Infectious disease outbreaks and other emerging global health threats are occurring with increasing frequency and severity. Factors such as globalization, urbanization, climate change, and the ease of travel and trade mean that dangerous pathogens are more easily transported and spread around the world, with no regard for national boundaries. As seen with recent outbreaks of Ebola and Zika, infectious diseases that were traditionally thought to impact only non-U.S. regions now have direct consequences for the health of Americans.
Strong health systems in high-, middle-, and low-income countries are all vital for detecting, preventing, and responding to natural and man-made biological threats that jeopardize global and American health.
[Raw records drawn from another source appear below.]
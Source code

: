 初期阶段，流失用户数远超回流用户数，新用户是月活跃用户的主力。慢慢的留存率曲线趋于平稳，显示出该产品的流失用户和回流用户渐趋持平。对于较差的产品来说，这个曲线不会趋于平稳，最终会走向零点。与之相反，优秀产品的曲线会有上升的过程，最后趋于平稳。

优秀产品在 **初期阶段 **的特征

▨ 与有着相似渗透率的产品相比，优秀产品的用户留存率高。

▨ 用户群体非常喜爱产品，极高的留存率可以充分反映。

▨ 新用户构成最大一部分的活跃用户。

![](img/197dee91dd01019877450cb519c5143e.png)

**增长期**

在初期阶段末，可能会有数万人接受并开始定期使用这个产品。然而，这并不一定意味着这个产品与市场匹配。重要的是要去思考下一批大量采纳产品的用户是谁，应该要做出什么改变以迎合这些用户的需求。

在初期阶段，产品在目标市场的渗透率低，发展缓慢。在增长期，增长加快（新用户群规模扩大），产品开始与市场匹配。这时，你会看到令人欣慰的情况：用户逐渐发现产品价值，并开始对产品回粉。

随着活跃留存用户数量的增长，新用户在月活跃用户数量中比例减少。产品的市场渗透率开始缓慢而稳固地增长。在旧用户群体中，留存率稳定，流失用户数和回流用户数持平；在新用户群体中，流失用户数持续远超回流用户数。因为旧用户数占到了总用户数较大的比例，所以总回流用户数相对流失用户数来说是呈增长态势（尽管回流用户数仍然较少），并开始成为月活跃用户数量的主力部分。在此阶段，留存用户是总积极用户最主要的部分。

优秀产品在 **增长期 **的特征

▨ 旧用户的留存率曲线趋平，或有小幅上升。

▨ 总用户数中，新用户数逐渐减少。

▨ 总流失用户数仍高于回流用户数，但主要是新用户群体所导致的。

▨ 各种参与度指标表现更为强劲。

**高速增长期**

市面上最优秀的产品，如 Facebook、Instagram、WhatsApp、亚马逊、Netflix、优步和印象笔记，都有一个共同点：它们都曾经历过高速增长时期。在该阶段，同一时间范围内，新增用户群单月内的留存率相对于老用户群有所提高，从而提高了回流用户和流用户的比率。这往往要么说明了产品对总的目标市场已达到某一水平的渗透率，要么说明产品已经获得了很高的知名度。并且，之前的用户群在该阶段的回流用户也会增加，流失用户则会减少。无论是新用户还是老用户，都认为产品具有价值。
In turn, because global health threats affect economies worldwide, strong health systems also support economic growth, helping to ensure that vital progress in economic development made with U.S. foreign aid is not reversed.
GHSA is a first step in mobilizing the international community behind a common set of global health security principles; it provides countries with a roadmap for strengthening their capacity to prevent, detect, and respond to health threats. Member countries have identified 11 GHSA Action Packages, designed to translate political support into concrete steps toward health security. Action Packages are led and implemented by countries focused on antimicrobial resistance; zoonotic diseases; biosafety and biosecurity; immunizations; national laboratory systems; real-time surveillance; reporting; health work force development; emergency operations centers; links between rapid responses by legal, multisectoral, and public health organizations; as well as medical countermeasures and personnel deployment. More than 80 countries have voluntarily conducted a Joint External Evaluation (JEE) to assess their capacity for health security, to identify and prioritize their greatest areas of need, and to engage with potential partners for support. GHSA demonstrates an international commitment to global health security and a mechanism through which related U.S. investments can leverage further investments and action from partner countries.
Public investments in global health security and in GHSA also leverage support and action from the private sector. Private sector companies have made valuable efforts to support stronger health security in countries around the world; these businesses also offer unique efficiencies and capabilities for mobilizing resources, scaling efforts, and innovating solutions.
Future outbreaks and new strains of disease will always be on the horizon, while other threats such as drug and antibiotic resistance are currently on the rise. In addition, weak health systems can open the door for unintentional or intentional misuse of dangerous pathogens and biological materials. Terrorists continue to be interested in pursuing weapons of mass destruction, while rapid advances in technology enable the creation and manipulation of pathogens with pandemic potential.
Strong health systems with robust detection, response, and prevention capabilities — including sustained research and development for new drugs, vaccines, and diagnostics — are not only critical to preventing and mitigating health crises, but to fulfilling routine health care functions that promote healthy, prosperous societies.